An accelerating drop in sales revenue is at the centre of the problem. The company lost over 27 percent of turnover quarter-on-quarter at the end of June 2020. That pushed up the year-on-year drop in sales from 8 percent in the first quarter to 18 percent at half-year.

A 30 percent cut down on selling and distribution expenses within the second quarter was insufficient to compensate for the sales revenue losses. The period, therefore, ended in an operating loss of roughly N168 million for Cadbury Nigeria. 

The company still maintains the strength from deleveraging of its balance sheet last year. The mounting pressure on the bottom line in the current year is in spite of a complete absence of finance expenses. A shift from net finance cost to net finance income was the enabling factor for profit improvement at the end of last year. 

This year so far any saving graces to defend profit appear to be far-fetched for Cadbury Nigeria at the end of half-year trading.
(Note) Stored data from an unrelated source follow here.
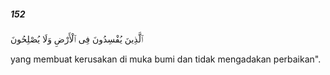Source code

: ##### 152

<span class="ayah">ٱلَّذِينَ يُفْسِدُونَ فِى ٱلْأَرْضِ وَلَا يُصْلِحُونَ</span>

<span class="ayah_translation">yang membuat kerusakan di muka bumi dan tidak mengadakan perbaikan".</span>
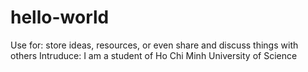 # hello-world
Use for: store ideas, resources, or even share and discuss things with others
Intruduce: I am a student of Ho Chi Minh University of Science
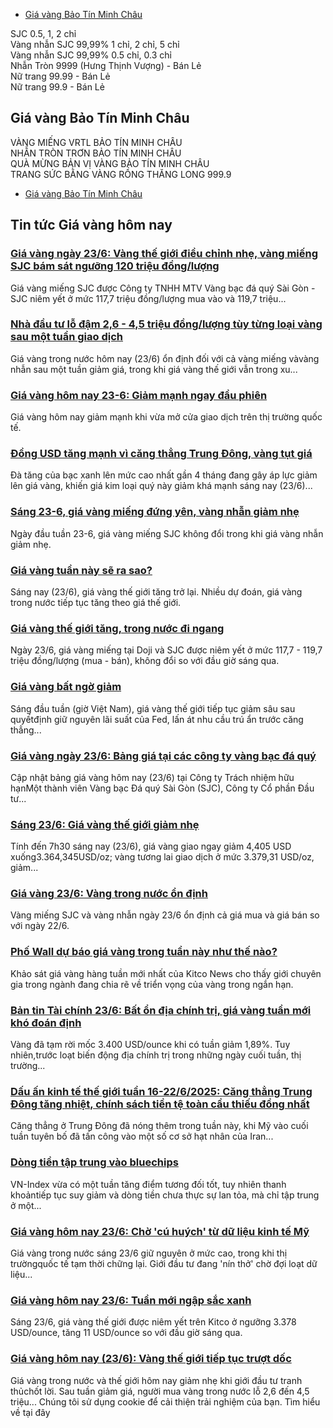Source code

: 

  * [Giá vàng Bảo Tín Minh Châu](https://baomoi.com/tien-ich-gia-vang-btmc.epi)

  
SJC 0.5, 1, 2 chỉ  
Vàng nhẫn SJC 99,99% 1 chỉ, 2 chỉ, 5 chỉ  
Vàng nhẫn SJC 99,99% 0.5 chỉ, 0.3 chỉ  
Nhẫn Tròn 9999 (Hưng Thịnh Vượng) - Bán Lẻ  
Nữ trang 99.99 - Bán Lẻ  
Nữ trang 99.9 - Bán Lẻ  
## Giá vàng Bảo Tín Minh Châu  
VÀNG MIẾNG VRTL BẢO TÍN MINH CHÂU  
NHẪN TRÒN TRƠN BẢO TÍN MINH CHÂU  
QUÀ MỪNG BẢN VỊ VÀNG BẢO TÍN MINH CHÂU  
TRANG SỨC BẰNG VÀNG RỒNG THĂNG LONG 999.9  
  * [Giá vàng Bảo Tín Minh Châu](https://baomoi.com/tien-ich-gia-vang-btmc.epi)


## Tin tức Giá vàng hôm nay
### [Giá vàng ngày 23/6: Vàng thế giới điều chỉnh nhẹ, vàng miếng SJC bám sát ngưỡng 120 triệu đồng/lượng](https://baomoi.com/gia-vang-ngay-23-6-vang-the-gioi-dieu-chinh-nhe-vang-mieng-sjc-bam-sat-nguong-120-trieu-dong-luong-c52570426.epi "Giá vàng ngày 23/6: Vàng thế giới điều chỉnh nhẹ, vàng miếng SJC bám sát ngưỡng 120 triệu đồng/lượng")
Giá vàng miếng SJC được Công ty TNHH MTV Vàng bạc đá quý Sài Gòn -SJC niêm yết ở mức 117,7 triệu đồng/lượng mua vào và 119,7 triệu...
### [Nhà đầu tư lỗ đậm 2,6 - 4,5 triệu đồng/lượng tùy từng loại vàng sau một tuần giao dịch](https://baomoi.com/nha-dau-tu-lo-dam-2-6-4-5-trieu-dong-luong-tuy-tung-loai-vang-sau-mot-tuan-giao-dich-c52570375.epi "Nhà đầu tư lỗ đậm 2,6 - 4,5 triệu đồng/lượng tùy từng loại vàng sau một tuần giao dịch")
Giá vàng trong nước hôm nay (23/6) ổn định đối với cả vàng miếng vàvàng nhẫn sau một tuần giảm giá, trong khi giá vàng thế giới vẫn trong xu...
### [Giá vàng hôm nay 23-6: Giảm mạnh ngay đầu phiên](https://baomoi.com/gia-vang-hom-nay-23-6-giam-manh-ngay-dau-phien-c52570377.epi "Giá vàng hôm nay 23-6: Giảm mạnh ngay đầu phiên")
Giá vàng hôm nay giảm mạnh khi vừa mở cửa giao dịch trên thị trường quốc tế.
### [Đồng USD tăng mạnh vì căng thẳng Trung Đông, vàng tụt giá](https://baomoi.com/dong-usd-tang-manh-vi-cang-thang-trung-dong-vang-tut-gia-c52570354.epi "Đồng USD tăng mạnh vì căng thẳng Trung Đông, vàng tụt giá")
Đà tăng của bạc xanh lên mức cao nhất gần 4 tháng đang gây áp lực giảm lên giá vàng, khiến giá kim loại quý này giảm khá mạnh sáng nay (23/6)...
### [Sáng 23-6, giá vàng miếng đứng yên, vàng nhẫn giảm nhẹ](https://baomoi.com/sang-23-6-gia-vang-mieng-dung-yen-vang-nhan-giam-nhe-c52570430.epi "Sáng 23-6, giá vàng miếng đứng yên, vàng nhẫn giảm nhẹ")
Ngày đầu tuần 23-6, giá vàng miếng SJC không đổi trong khi giá vàng nhẫn giảm nhẹ.
### [Giá vàng tuần này sẽ ra sao?](https://baomoi.com/gia-vang-tuan-nay-se-ra-sao-c52570214.epi "Giá vàng tuần này sẽ ra sao?")
Sáng nay (23/6), giá vàng thế giới tăng trở lại. Nhiều dự đoán, giá vàng trong nước tiếp tục tăng theo giá thế giới.
### [Giá vàng thế giới tăng, trong nước đi ngang](https://baomoi.com/gia-vang-the-gioi-tang-trong-nuoc-di-ngang-c52570181.epi "Giá vàng thế giới tăng, trong nước đi ngang")
Ngày 23/6, giá vàng miếng tại Doji và SJC được niêm yết ở mức 117,7 - 119,7 triệu đồng/lượng (mua - bán), không đổi so với đầu giờ sáng qua.
### [Giá vàng bất ngờ giảm](https://baomoi.com/gia-vang-bat-ngo-giam-c52570200.epi "Giá vàng bất ngờ giảm")
Sáng đầu tuần (giờ Việt Nam), giá vàng thế giới tiếp tục giảm sâu sau quyếtđịnh giữ nguyên lãi suất của Fed, lấn át nhu cầu trú ẩn trước căng thẳng...
### [Giá vàng ngày 23/6: Bảng giá tại các công ty vàng bạc đá quý](https://baomoi.com/gia-vang-ngay-23-6-bang-gia-tai-cac-cong-ty-vang-bac-da-quy-c52569994.epi "Giá vàng ngày 23/6: Bảng giá tại các công ty vàng bạc đá quý")
Cập nhật bảng giá vàng hôm nay (23/6) tại Công ty Trách nhiệm hữu hạnMột thành viên Vàng bạc Đá quý Sài Gòn (SJC), Công ty Cổ phần Đầu tư...
### [Sáng 23/6: Giá vàng thế giới giảm nhẹ](https://baomoi.com/sang-23-6-gia-vang-the-gioi-giam-nhe-c52570012.epi "Sáng 23/6: Giá vàng thế giới giảm nhẹ")
Tính đến 7h30 sáng nay (23/6), giá vàng giao ngay giảm 4,405 USD xuống3.364,345USD/oz; vàng tương lai giao dịch ở mức 3.379,31 USD/oz, giảm...
### [Giá vàng 23/6: Vàng trong nước ổn định](https://baomoi.com/gia-vang-23-6-vang-trong-nuoc-on-dinh-c52569666.epi "Giá vàng 23/6: Vàng trong nước ổn định")
Vàng miếng SJC và vàng nhẫn ngày 23/6 ổn định cả giá mua và giá bán so với ngày 22/6.
### [Phố Wall dự báo giá vàng trong tuần này như thế nào?](https://baomoi.com/pho-wall-du-bao-gia-vang-trong-tuan-nay-nhu-the-nao-c52569582.epi "Phố Wall dự báo giá vàng trong tuần này như thế nào?")
Khảo sát giá vàng hàng tuần mới nhất của Kitco News cho thấy giới chuyên gia trong ngành đang chia rẽ về triển vọng của vàng trong ngắn hạn.
### [Bản tin Tài chính 23/6: Bất ổn địa chính trị, giá vàng tuần mới khó đoán định](https://baomoi.com/ban-tin-tai-chinh-23-6-bat-on-dia-chinh-tri-gia-vang-tuan-moi-kho-doan-dinh-c52570011.epi "Bản tin Tài chính 23/6: Bất ổn địa chính trị, giá vàng tuần mới khó đoán định")
Vàng đã tạm rời mốc 3.400 USD/ounce khi có tuần giảm 1,89%. Tuy nhiên,trước loạt biến động địa chính trị trong những ngày cuối tuần, thị trường...
### [Dấu ấn kinh tế thế giới tuần 16-22/6/2025: Căng thẳng Trung Đông tăng nhiệt, chính sách tiền tệ toàn cầu thiếu đồng nhất](https://baomoi.com/dau-an-kinh-te-the-gioi-tuan-16-22-6-2025-cang-thang-trung-dong-tang-nhiet-chinh-sach-tien-te-toan-cau-thieu-dong-nhat-c52569123.epi "Dấu ấn kinh tế thế giới tuần 16-22/6/2025: Căng thẳng Trung Đông tăng nhiệt, chính sách tiền tệ toàn cầu thiếu đồng nhất")
Căng thẳng ở Trung Đông đã nóng thêm trong tuần này, khi Mỹ vào cuối tuần tuyên bố đã tấn công vào một số cơ sở hạt nhân của Iran...
### [Dòng tiền tập trung vào bluechips](https://baomoi.com/dong-tien-tap-trung-vao-bluechips-c52569078.epi "Dòng tiền tập trung vào bluechips")
VN-Index vừa có một tuần tăng điểm tương đối tốt, tuy nhiên thanh khoảntiếp tục suy giảm và dòng tiền chưa thực sự lan tỏa, mà chỉ tập trung ở một...
### [Giá vàng hôm nay 23/6: Chờ 'cú huých' từ dữ liệu kinh tế Mỹ](https://baomoi.com/gia-vang-hom-nay-23-6-cho-cu-huych-tu-du-lieu-kinh-te-my-c52568912.epi "Giá vàng hôm nay 23/6: Chờ 'cú huých' từ dữ liệu kinh tế Mỹ")
Giá vàng trong nước sáng 23/6 giữ nguyên ở mức cao, trong khi thị trườngquốc tế tạm thời chững lại. Giới đầu tư đang 'nín thở' chờ đợi loạt dữ liệu...
### [Giá vàng hôm nay 23/6: Tuần mới ngập sắc xanh](https://baomoi.com/gia-vang-hom-nay-23-6-tuan-moi-ngap-sac-xanh-c52568995.epi "Giá vàng hôm nay 23/6: Tuần mới ngập sắc xanh")
Sáng 23/6, giá vàng thế giới được niêm yết trên Kitco ở ngưỡng 3.378 USD/ounce, tăng 11 USD/ounce so với đầu giờ sáng qua.
### [Giá vàng hôm nay (23/6): Vàng thế giới tiếp tục trượt dốc](https://baomoi.com/gia-vang-hom-nay-23-6-vang-the-gioi-tiep-tuc-truot-doc-c52568871.epi "Giá vàng hôm nay \(23/6\): Vàng thế giới tiếp tục trượt dốc")
Giá vàng trong nước và thế giới hôm nay giảm nhẹ khi giới đầu tư tranh thủchốt lời. Sau tuần giảm giá, người mua vàng trong nước lỗ 2,6 đến 4,5 triệu...
Chúng tôi sử dụng cookie để cải thiện trải nghiệm của bạn. Tìm hiểu về tại đây
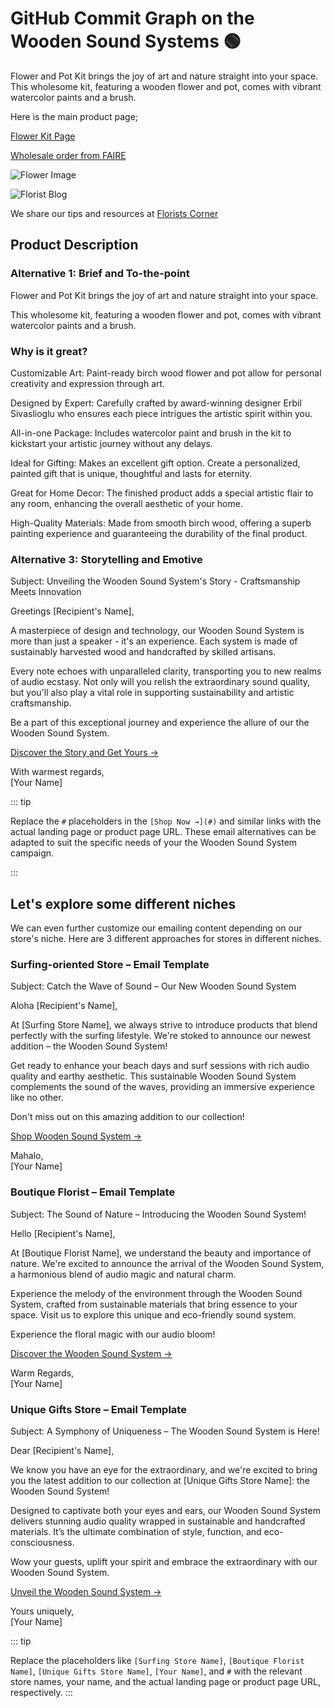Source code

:# GitHub Commit Graph on the Wooden Sound Systems 🟢

Flower and Pot Kit brings the joy of art and nature straight into your space. This wholesome kit, featuring a wooden flower and pot, comes with vibrant watercolor paints and a brush.

Here is the main product page;

[Flower Kit Page](https://www.bitti-gitti.com/lovely/flower-kit)

[Wholesale order from FAIRE](https://www.faire.com/product/p_87g678sz4f)

![Flower Image](https://cdn.faire.com/fastly/2427c5e8837ce370630d7eea12386c30d949667b10c873311aeed0777b5e5dd2.jpeg?bg-color=FFFFFF&dpr=1&fit=crop&format=jpg&height=730&width=730)

![Florist Blog](https://uploads-ssl.webflow.com/6202ac1b2e651ed862489cc3/64ac0764d57b0003e40ac74b_Florist-thumb.jpg)

We share our tips and resources at [Florists Corner](https://www.bitti-gitti.com/category/florists-corner)


## Product Description

### Alternative 1: Brief and To-the-point

<CopyInfoBox>
<p>
Flower and Pot Kit brings the joy of art and nature straight into your space.

This wholesome kit, featuring a wooden flower and pot, comes with vibrant watercolor paints and a brush.
</p>
</CopyInfoBox>

### Why is it great?

<CopyInfoBox>
<p>
Customizable Art: Paint-ready birch wood flower and pot allow for personal creativity and expression through art.


Designed by Expert: Carefully crafted by award-winning designer Erbil Sivaslioglu who ensures each piece intrigues the artistic spirit within you.


All-in-one Package: Includes watercolor paint and brush in the kit to kickstart your artistic journey without any delays.


Ideal for Gifting: Makes an excellent gift option. Create a personalized, painted gift that is unique, thoughtful and lasts for eternity.


Great for Home Decor: The finished product adds a special artistic flair to any room, enhancing the overall aesthetic of your home.


High-Quality Materials: Made from smooth birch wood, offering a superb painting experience and guaranteeing the durability of the final product.

</p>
</CopyInfoBox>

### Alternative 3: Storytelling and Emotive

<CopyInfoBox>
<p>
Subject: Unveiling the Wooden Sound System's Story - Craftsmanship Meets Innovation

Greetings [Recipient's Name],

A masterpiece of design and technology, our Wooden Sound System is more than just a speaker - it's an experience. Each system is made of sustainably harvested wood and handcrafted by skilled artisans.

Every note echoes with unparalleled clarity, transporting you to new realms of audio ecstasy. Not only will you relish the extraordinary sound quality, but you'll also play a vital role in supporting sustainability and artistic craftsmanship.

Be a part of this exceptional journey and experience the allure of our the Wooden Sound System.

[Discover the Story and Get Yours →](#)

With warmest regards,<br>
[Your Name]
</p>
</CopyInfoBox>


::: tip

Replace the `#` placeholders in the `[Shop Now →](#)` and similar links with the actual landing page or product page URL. These email alternatives can be adapted to suit the specific needs of your the Wooden Sound System campaign.

:::

## Let's explore some different niches

We can even further customize our emailing content depending on our store's niche. Here are 3 different approaches for stores in different niches.

### Surfing-oriented Store – Email Template
<CopyInfoBox>
<p>
Subject: Catch the Wave of Sound – Our New Wooden Sound System

Aloha [Recipient's Name],

At [Surfing Store Name], we always strive to introduce products that blend perfectly with the surfing lifestyle. We're stoked to announce our newest addition – the Wooden Sound System!

Get ready to enhance your beach days and surf sessions with rich audio quality and earthy aesthetic. This sustainable Wooden Sound System complements the sound of the waves, providing an immersive experience like no other.

Don't miss out on this amazing addition to our collection!

[Shop Wooden Sound System →](#)

Mahalo,<br>
[Your Name]
</p>
</CopyInfoBox>

### Boutique Florist – Email Template
<CopyInfoBox>
<p>

Subject: The Sound of Nature – Introducing the Wooden Sound System!

Hello [Recipient's Name],

At [Boutique Florist Name], we understand the beauty and importance of nature. We're excited to announce the arrival of the Wooden Sound System, a harmonious blend of audio magic and natural charm.

Experience the melody of the environment through the Wooden Sound System, crafted from sustainable materials that bring essence to your space. Visit us to explore this unique and eco-friendly sound system.

Experience the floral magic with our audio bloom!

[Discover the Wooden Sound System →](#)

Warm Regards,<br>
[Your Name]
</p>
</CopyInfoBox>

### Unique Gifts Store – Email Template

<CopyInfoBox>
<p>

Subject: A Symphony of Uniqueness – The Wooden Sound System is Here!

Dear [Recipient's Name],

We know you have an eye for the extraordinary, and we're excited to bring you the latest addition to our collection at [Unique Gifts Store Name]: the Wooden Sound System!

Designed to captivate both your eyes and ears, our Wooden Sound System delivers stunning audio quality wrapped in sustainable and handcrafted materials. It’s the ultimate combination of style, function, and eco-consciousness.

Wow your guests, uplift your spirit and embrace the extraordinary with our Wooden Sound System.

[Unveil the Wooden Sound System →](#)

Yours uniquely,<br>
[Your Name]
</p>
</CopyInfoBox>

::: tip

Replace the placeholders like `[Surfing Store Name]`, `[Boutique Florist Name]`, `[Unique Gifts Store Name]`, `[Your Name]`, and `#` with the relevant store names, your name, and the actual landing page or product page URL, respectively.
:::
Even the increase in finance income in the first quarter gave way for a drop in the second quarter.

Cost-cutting in the key expense lines of the company continued in the second quarter. However, costs generally aren’t coming down as rapidly as revenue. 

Cost-cutting had enabled management to turn a 3.6 percent decline in gross profit into a 24 percent improvement in operating profit in the first quarter. This could not be sustained in the second quarter with accelerated drops in sales revenue and gross profit. 

Cadbury Nigeria closed half year operations in June 2020 with sales revenue of N15.9 billion, which is a year-on-year drop of 18 percent. Export sales are still holding up at 25 percent growth at half-year from a decline at the end of 2019. Domestic sales of beverages accounted exclusively for the drop in turnover.

The cost of sales changed direction from declining ahead of sales in the first quarter to a slower drop than the turnover in the second quarter. That put fresh downward pressure on gross profit – from only a 3.6 percent decline in the first quarter to a drop of 20 percent year-on-year to N3.3 billion at half-year. 

Management continued to keep costs under control with selling and distribution speeding up to a year-on-year drop of close to 20 percent to N2 billion. Administrative expenses however slowed down from a 24 percent drop in the first quarter to 16.7 percent to N646 million at half-year. 

The cost savings were insufficient to make up for the accelerated drop in gross profit during the review period. That turned the table in respect of operating profit from a 24 percent growth in the first quarter to a drop of 19.6 percent to about N715 million at half-year. We had placed a question mark around the company’s ability to sustain the first-quarter performance. 

A major favorable factor for the company that has prevented a wider downward swing on profit so far is the absence of finance expenses. The company ended the half-year operations with a finance income of N52 million, which is however a drop from N68 million in the same period last year.

Cadbury Nigeria ended half year operations in June 2020 with an after-tax profit of over N536 million, which is a drop of 20 percent year-on-year. It is also a drop from the closing profit of N639 million for the first quarter.  The difference is a loss of N102 million sustained in the second quarter. 

The company earned 29 kobo per share at half-year, down from 34 kobo per share in the first quarter, and 36 kobo per share in the same period last year. It earned 57 kobo per share at the end of 2019 and paid out 49 kobo per share in cash dividend. 

The outlook for the company continues to point to weakening sales revenue in an environment of rising input cost and low consumer spending capacity. The ability to defend profit against falling sales and rising costs and prices can be expected to wane. Volatile shifts in costs and incomes are likely to keep the company’s bottom line under pressure in the second half.